**TRY IT:** Wherever a line in the data below holds "origin", copy that line.

BEGIN

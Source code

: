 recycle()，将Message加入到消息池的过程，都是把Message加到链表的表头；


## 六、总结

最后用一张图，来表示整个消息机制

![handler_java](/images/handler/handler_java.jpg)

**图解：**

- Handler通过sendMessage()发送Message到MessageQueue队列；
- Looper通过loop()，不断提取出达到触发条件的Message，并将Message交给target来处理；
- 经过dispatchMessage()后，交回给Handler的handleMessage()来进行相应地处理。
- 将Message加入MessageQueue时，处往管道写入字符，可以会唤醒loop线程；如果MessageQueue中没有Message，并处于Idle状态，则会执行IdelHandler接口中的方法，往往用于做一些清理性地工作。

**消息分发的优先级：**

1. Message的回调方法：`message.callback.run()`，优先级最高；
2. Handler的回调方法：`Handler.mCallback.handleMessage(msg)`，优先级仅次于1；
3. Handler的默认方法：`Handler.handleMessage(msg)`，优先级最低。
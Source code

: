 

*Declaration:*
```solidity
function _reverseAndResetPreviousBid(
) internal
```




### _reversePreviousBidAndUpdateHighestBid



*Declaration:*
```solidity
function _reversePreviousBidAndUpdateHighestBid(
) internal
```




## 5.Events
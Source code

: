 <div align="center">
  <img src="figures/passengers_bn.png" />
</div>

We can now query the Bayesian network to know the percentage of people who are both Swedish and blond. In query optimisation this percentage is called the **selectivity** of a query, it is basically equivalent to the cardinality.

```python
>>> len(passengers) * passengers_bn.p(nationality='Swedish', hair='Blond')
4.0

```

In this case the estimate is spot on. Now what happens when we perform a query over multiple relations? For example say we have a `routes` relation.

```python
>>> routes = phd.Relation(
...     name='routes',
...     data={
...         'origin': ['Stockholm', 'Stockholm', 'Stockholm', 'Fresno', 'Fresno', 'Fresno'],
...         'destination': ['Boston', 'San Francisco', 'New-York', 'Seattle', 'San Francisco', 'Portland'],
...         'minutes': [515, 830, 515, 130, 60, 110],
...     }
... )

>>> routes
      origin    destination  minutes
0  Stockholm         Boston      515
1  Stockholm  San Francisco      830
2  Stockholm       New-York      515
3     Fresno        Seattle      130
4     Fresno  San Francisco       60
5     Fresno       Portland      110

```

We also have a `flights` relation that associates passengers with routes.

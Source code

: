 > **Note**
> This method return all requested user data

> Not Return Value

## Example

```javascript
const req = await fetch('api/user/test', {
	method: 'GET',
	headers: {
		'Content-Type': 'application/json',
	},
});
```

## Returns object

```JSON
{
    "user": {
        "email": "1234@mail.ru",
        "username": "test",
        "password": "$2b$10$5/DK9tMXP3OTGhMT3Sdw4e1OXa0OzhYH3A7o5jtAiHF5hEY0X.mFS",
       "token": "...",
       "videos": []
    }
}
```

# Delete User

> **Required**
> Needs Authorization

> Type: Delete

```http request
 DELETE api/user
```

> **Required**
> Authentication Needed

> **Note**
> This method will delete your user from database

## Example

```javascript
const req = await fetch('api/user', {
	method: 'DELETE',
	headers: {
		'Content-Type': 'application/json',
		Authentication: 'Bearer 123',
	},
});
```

END

**SOLUTION FOR THIS EXERCISE:**
...         'origin': ['Stockholm', 'Stockholm', 'Stockholm', 'Fresno', 'Fresno', 'Fresno'],
      origin    destination  minutes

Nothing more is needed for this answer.